A patrística resultou do esforço
feito pelos dois apóstolos intelectuais (Paulo e João) e pelos primeiros Padres
da Igreja para conciliar a nova religião - o Cristianismo - com o pensamento
filosófico dos gregos e romanos, pois somente com tal conciliação seria
possível convencer os pagãos da nova verdade e convertê-los a ela. A Filosofia
patrística liga-se, portanto, à tarefa religiosa da evangelização e à defesa da
religião cristã contra os ataques teóricos e morais que recebia dos antigos.
Divide-se em patrística grega
(ligada à Igreja de Bizâncio) e patrística latina (ligada à Igreja de
Roma) e seus nomes mais importantes foram: Justino, Tertuliano, Atenágoras,
Orígenes, Clemente, Eusébio, Santo Ambrósio, São Gregório Nazianzo, São João
Crisóstomo, Isidoro de Sevilha, Santo Agostinho, Beda e Boécio.
A patrística foi obrigada a
introduzir idéias desconhecidas para os filósofos greco-romanos: a idéia de
criação do mundo, de pecado original, de Deus como trindade una, de encarnação
e morte de Deus, de juízo final ou de fim dos tempos e ressurreição dos mortos,
etc. Precisou também explicar como o mal pode existir no mundo, já que tudo foi
criado por Deus, que é pura perfeição e bondade. Introduziu, sobretudo com
Santo Agostinho e Boécio, a idéia de “homem interior”, isto é, da consciência
moral e do livre-arbítrio, pelo qual o homem se torna responsável pela
existência do mal no mundo.
Para impor as idéias cristãs, os
Padres da Igreja as transformaram em verdades reveladas por Deus (através da
Bíblia e dos santos) que, por serem decretos divinos, seriam dogmas,
isto é, irrefutáveis e inquestionáveis.

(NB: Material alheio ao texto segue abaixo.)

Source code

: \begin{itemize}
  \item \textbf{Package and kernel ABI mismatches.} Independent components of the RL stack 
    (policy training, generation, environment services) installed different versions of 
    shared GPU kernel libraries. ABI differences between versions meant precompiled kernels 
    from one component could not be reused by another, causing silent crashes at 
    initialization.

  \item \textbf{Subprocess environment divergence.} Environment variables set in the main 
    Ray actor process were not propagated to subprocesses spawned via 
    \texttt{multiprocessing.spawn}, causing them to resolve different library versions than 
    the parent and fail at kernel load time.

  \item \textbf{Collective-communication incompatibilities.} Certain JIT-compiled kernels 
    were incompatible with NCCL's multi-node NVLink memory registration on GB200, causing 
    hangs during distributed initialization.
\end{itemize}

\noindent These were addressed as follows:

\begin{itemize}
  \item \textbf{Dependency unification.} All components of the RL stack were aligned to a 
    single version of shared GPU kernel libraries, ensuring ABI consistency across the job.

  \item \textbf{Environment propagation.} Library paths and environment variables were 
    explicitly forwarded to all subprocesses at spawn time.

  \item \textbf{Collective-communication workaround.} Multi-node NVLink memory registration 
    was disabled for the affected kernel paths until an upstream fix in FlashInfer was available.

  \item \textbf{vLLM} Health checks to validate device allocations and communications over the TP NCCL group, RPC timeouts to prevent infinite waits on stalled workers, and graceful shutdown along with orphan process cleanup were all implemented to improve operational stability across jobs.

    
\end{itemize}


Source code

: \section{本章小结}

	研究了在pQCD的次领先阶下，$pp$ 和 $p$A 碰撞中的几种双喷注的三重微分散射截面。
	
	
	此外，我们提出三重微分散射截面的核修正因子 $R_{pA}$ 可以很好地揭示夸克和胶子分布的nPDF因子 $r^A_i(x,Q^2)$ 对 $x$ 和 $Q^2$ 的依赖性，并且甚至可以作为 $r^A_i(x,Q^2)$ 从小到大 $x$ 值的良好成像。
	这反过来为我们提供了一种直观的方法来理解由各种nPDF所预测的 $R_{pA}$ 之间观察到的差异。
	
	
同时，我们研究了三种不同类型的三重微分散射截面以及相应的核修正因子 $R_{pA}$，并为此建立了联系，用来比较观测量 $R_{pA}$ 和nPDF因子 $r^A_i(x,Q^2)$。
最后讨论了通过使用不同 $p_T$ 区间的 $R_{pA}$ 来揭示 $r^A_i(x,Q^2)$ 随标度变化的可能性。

Com isso, surge uma distinção,
desconhecida pelos antigos, entre verdades reveladas ou da fé e verdades da
razão ou humanas, isto é, entre verdades sobrenaturais e verdades naturais, as
primeiras introduzindo a noção de conhecimento recebido por uma graça divina,
superior ao simples conhecimento racional. Dessa forma, o grande tema de toda a
Filosofia patrística é o da possibilidade de conciliar razão e fé, e, a esse
respeito, havia três posições principais:
1.
Os que julgavam fé e razão irreconciliáveis e a fé superior à razão (diziam
eles: “Creio porque absurdo”).
2.
Os que julgavam fé e razão conciliáveis, mas subordinavam a razão à fé (diziam
eles: “Creio para compreender”).
3.
Os que julgavam razão e fé irreconciliáveis, mas afirmavam que cada uma delas
tem seu campo próprio de conhecimento e não devem misturar-se (a razão se
refere a tudo o que concerne à vida temporal dos homens no mundo; a fé, a tudo
o que se refere à salvação da alma e à vida eterna futura).
Filosofia medieval (do século VIII ao século XIV)

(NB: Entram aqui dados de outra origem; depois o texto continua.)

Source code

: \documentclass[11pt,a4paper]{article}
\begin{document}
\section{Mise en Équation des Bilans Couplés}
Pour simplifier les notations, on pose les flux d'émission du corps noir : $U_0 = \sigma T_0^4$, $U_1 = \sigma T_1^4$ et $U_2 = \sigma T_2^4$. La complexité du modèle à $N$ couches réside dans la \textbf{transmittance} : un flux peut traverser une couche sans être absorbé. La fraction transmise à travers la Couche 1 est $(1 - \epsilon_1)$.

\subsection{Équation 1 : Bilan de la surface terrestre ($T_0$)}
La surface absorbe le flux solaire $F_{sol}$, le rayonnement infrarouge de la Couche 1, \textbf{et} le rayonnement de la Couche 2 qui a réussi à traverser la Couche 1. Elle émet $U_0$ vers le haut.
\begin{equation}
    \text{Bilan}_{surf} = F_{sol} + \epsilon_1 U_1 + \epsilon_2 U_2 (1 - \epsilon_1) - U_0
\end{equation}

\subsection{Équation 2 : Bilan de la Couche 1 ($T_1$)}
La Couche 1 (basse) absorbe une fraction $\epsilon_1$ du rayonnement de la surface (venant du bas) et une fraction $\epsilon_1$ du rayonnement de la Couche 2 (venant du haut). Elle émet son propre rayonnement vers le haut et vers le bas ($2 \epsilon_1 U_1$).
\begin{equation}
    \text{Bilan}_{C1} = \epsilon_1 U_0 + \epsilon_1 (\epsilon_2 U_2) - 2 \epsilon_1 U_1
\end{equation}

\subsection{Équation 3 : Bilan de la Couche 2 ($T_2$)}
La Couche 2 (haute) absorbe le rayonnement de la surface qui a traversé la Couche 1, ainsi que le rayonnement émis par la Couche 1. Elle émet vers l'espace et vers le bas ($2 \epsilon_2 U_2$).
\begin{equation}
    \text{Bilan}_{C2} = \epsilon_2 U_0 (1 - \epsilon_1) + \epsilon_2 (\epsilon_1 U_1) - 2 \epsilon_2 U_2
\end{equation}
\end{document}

Abrange pensadores europeus,
árabes e judeus. É o período em que a Igreja Romana dominava a Europa, ungia e
coroava reis, organizava Cruzadas à Terra Santa e criava, à volta das
catedrais, as primeiras universidades ou escolas. E, a partir do século XII, por
ter sido ensinada nas escolas, a Filosofia medieval também é conhecida com o
nome de Escolástica.
A Filosofia medieval teve como
influências principais Platão e Aristóteles, embora o Platão que os medievais
conhecessem fosse o neoplatônico (vindo da Filosofia de Plotino, do século VI
d.C.), e o Aristóteles que conhecessem fosse aquele conservado e traduzido
pelos árabes, particularmente Avicena e Averróis.
Conservando e discutindo os mesmos
problemas que a patrística, a Filosofia medieval acrescentou outros -
particularmente um, conhecido com o nome de Problema dos Universais - e, além
de Platão e Aristóteles, sofreu uma grande influência das idéias de Santo
Agostinho. Durante esse período surge propriamente a Filosofia cristã, que é,
na verdade, a teologia. Um de seus temas mais constantes são as provas da
existência de Deus e da alma, isto é, demonstrações racionais da existência do
infinito criador e do espírito humano imortal.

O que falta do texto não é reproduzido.